The work, kith and kin, is about 65,000 years of Aboriginal history and non-linear concepts of time and place. Moore, paraphrasing the anthropologist WE Stanner, calls it “the everywhen”. “The past, present and future share the same space in the here and now,” Moore says. “Stanner said ‘one cannot fix the dreaming in time. It was, and is, everywhen’.”
Beneath this teeming mass of lives is a white table neatly stacked with the records of hundreds of Aboriginal deaths. Among them are the redacted coronial reports of the 557 Aboriginal people who have died in police and prison custody since the 1991 royal commission handed down 339 recommendations designed to stop those preventable deaths from occurring.

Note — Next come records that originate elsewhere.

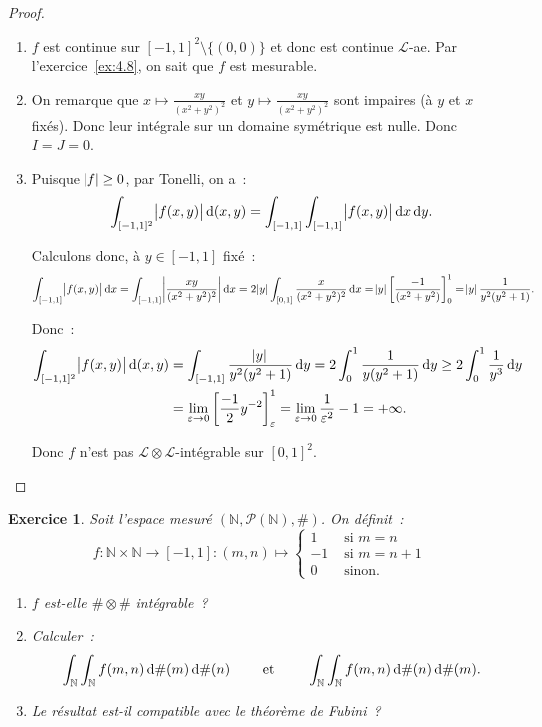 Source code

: \documentclass{article}
\newtheorem{ex}{Exercice}[section]
\newcommand{\pinfty}{{+\infty}}
\newcommand{\N}{{\mathbb N}}
\begin{document}
\begin{proof}~
\begin{enumerate}
	\item $f$ est continue sur $[-1, 1]^2 \setminus \{(0, 0)\}$ et donc est continue $\mathcal L$-ae. Par l'exercice~\ref{ex:4.8}, on sait que $f$ est mesurable.
	\item On remarque que $x \mapsto \frac {xy}{(x^2+y^2)^2}$ et $y \mapsto \frac {xy}{(x^2+y^2)^2}$ sont impaires (à $y$ et $x$ fixés). Donc leur intégrale sur un domaine
	symétrique est nulle. Donc $I = J = 0$.
	\item Puisque $\abs f \geq 0$, par Tonelli, on a~:
	\[\int_{[-1, 1]^2}\abs {f(x, y)}\dif\,(x,y) = \int_{[-1, 1]}\int_{[-1, 1]}\abs {f(x, y)}\dif x\dif y.\]

	Calculons donc, à $y \in [-1, 1]$ fixé~:
	\[\int_{[-1, 1]}\abs {f(x, y)}\dif x = \int_{[-1, 1]}\abs {\frac {xy}{(x^2+y^2)^2}}\dif x = 2\abs y\int_{[0, 1]}\frac x{(x^2+y^2)^2}\dif x
		= \abs y\left[\frac {-1}{(x^2+y^2)}\right]_0^1 = \abs y\frac 1{y^2(y^2+1)}.\]

	Donc~:
	\begin{align*}
		\int_{[-1, 1]^2}\abs {f(x, y)}\dif\,(x,y) &= \int_{[-1, 1]}\frac {\abs y}{y^2(y^2+1)}\dif y = 2\int_0^1\frac 1{y(y^2+1)}\dif y \geq 2\int_0^1\frac 1{y^3}\dif y \\
		&= \lim_{\varepsilon \to 0}\left[\frac {-1}2y^{-2}\right]_\varepsilon^1 = \lim_{\varepsilon \to 0}\frac 1{\varepsilon^2}-1 = \pinfty.
	\end{align*}

	Donc $f$ n'est pas $\mathcal L \otimes \mathcal L$-intégrable sur $[0, 1]^2$.
\end{enumerate}
\end{proof}

\begin{ex} Soit l'espace mesuré $(\N, \mathcal P(\N), \#)$. On définit~:
\[f : \N \times \N \to [-1, 1] : (m, n) \mapsto \begin{cases}1 &\text{ si } m = n\\-1 &\text{ si }m=n+1 \\0 &\text{ sinon.}\end{cases}\]
\begin{enumerate}
	\item $f$ est-elle $\# \otimes \#$ intégrable~?
	\item Calculer~:
	\[\int_\N\int_\N f(m, n)\dif\#(m)\dif\#(n) \qquad \text{ et } \qquad \int_\N\int_\N f(m, n)\dif\#(n)\dif\#(m).\]
	\item Le résultat est-il compatible avec le théorème de Fubini~?
\end{enumerate}
\end{ex}
\end{document}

“It is as many coronial inquests that we could source through each of the different states and territories,” the curator of kith and kin, Ellie Buttrose, says. “Anything that couldn’t be found is represented with a blank document because making those gaps visible is really important to this project in multiple different ways. “It’s about the tension between representation and abstraction. How do you represent these horrors? How do you do them justice? It’s very difficult with words or images, so the void plays an important role.”… “The past, present and future share the same space in the here and now,” Moore says. “Stanner said ‘one cannot fix the dreaming in time. It was, and is, everywhen’.”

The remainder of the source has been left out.